Table 1 presents the baseline participant characteristics for the HUNT3 sample by categories of total sitting time, TV-viewing time and occupational sitting. Total sitting time tended to be higher in men, younger age groups, participants with unknown BMI, tertiary education, insufficient physical activity (did not meet physical activity guidelines) and poor self-rated general health. TV-viewing duration tended to be higher in participants aged 60 years or older, those with unknown BMI, lower or unknown education levels, poor self-rated general health and those with CMD. Participants reporting mostly sitting at work tended to be male, educated at the tertiary level, be insufficiently active (did not meet physical activity guidelines) and have poor self-rated general health.
During a mean 3.3 years of follow-up, a total of 1068 deaths occurred, of which 388 were related to CMD. Table 2 presents adjusted models showing associations between sedentary behaviours and mortality for the total HUNT3 sample (137 315.8 person-years). Relative to those with <4 h/day of total sitting time, participants with ≥10 h/day total sitting time had a 65% and 115% greater risk of all-cause and CMD-related mortality, respectively, after adjustment for sex, education, BMI, physical activity, smoking, self-rated general health and CMD status.
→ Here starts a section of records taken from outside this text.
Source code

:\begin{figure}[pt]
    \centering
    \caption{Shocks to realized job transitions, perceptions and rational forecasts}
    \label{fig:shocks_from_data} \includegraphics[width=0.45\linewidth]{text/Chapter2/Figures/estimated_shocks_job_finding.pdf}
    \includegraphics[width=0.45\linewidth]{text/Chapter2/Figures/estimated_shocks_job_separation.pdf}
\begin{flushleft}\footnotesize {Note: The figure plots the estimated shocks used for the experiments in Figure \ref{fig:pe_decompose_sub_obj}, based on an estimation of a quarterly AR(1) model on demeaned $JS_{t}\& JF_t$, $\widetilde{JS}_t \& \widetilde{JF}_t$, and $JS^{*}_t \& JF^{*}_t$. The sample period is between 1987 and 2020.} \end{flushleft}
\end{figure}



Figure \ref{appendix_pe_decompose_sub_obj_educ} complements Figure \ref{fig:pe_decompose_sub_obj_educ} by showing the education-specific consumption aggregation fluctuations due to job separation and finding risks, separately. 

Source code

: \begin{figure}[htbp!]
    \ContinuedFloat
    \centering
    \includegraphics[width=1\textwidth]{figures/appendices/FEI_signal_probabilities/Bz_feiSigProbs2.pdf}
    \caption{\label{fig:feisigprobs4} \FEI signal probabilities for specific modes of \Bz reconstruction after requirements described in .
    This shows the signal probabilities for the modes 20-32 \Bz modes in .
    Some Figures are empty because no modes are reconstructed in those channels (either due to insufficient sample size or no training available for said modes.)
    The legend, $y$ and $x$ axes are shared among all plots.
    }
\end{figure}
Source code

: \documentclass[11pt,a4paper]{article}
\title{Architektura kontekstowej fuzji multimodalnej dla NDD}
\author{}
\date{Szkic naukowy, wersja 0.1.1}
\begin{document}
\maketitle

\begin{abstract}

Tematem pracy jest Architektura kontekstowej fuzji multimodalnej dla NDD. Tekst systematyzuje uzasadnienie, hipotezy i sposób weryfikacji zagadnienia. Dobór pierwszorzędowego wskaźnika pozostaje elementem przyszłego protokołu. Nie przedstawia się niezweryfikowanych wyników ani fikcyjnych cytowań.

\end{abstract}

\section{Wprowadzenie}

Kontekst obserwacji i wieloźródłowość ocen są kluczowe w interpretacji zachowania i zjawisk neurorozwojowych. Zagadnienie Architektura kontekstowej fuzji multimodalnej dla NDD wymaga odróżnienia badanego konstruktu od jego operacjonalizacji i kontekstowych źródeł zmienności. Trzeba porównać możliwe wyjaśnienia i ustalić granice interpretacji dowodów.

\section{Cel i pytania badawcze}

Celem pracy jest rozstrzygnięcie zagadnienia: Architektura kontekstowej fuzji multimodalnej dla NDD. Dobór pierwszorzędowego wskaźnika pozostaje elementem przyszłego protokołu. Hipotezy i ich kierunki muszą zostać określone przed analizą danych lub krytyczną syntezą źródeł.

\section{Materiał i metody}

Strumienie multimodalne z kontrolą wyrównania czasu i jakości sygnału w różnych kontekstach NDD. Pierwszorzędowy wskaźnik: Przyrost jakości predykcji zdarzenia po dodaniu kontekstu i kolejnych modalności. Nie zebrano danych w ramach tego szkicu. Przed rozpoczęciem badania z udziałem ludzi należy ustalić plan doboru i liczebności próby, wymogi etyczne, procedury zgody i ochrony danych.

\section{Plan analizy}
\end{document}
Although we observed no difference in risk of all-cause or CMD-related mortality relative to the reference group among participants who reported total sitting times of 4–<7 and 7−<10 h/day, the trend of increased risk of mortality with higher sitting time was highly significant for both all cause (HR=1.17, p=0.001) and CMD (HR=1.29, p=0.001) mortality.
Participants with higher levels of TV-viewing time (1–3 and ≥4 h/day) did not differ in mortality risk from all causes or from CMD compared with those with <1 h/day of TV-viewing (table 2). Participants with jobs requiring much walking and lifting had 35% lower risk of all-cause mortality than those with jobs requiring mostly sitting (table 2). However, there was no difference in risk of mortality from all causes or from CMD when participants with jobs involving mostly sitting were compared with those with jobs that required more physical activity. Tests for trend across job type were also not significant for both outcomes (table 2).
We checked for the potential confounding of effects due to unknown pre-existing illness at baseline by repeating the analyses excluding participants with less than 1 year of follow-up (489 deaths, n=41 926), but the results were unchanged. For example, after excluding those with less than 1 year of follow-up time, the all-cause mortality HRs for total sitting times of 4−<7, 7−<10 and ≥10 h/day were 1.07 (95% CI 0.82 to 1.40), 1.17 (95% CI 0.86 to 1.61) and 1.63 (95% CI 1.17 to 2.26), respectively, compared with the reference category of <4 h/day. We also examined the data for participants free of CMD at baseline (‘healthy’, n=35 107) and the analyses yielded the same pattern of results although CIs were wide due to the small number of deaths (n=296 for all-cause; n=84 for CMD-related; data not shown).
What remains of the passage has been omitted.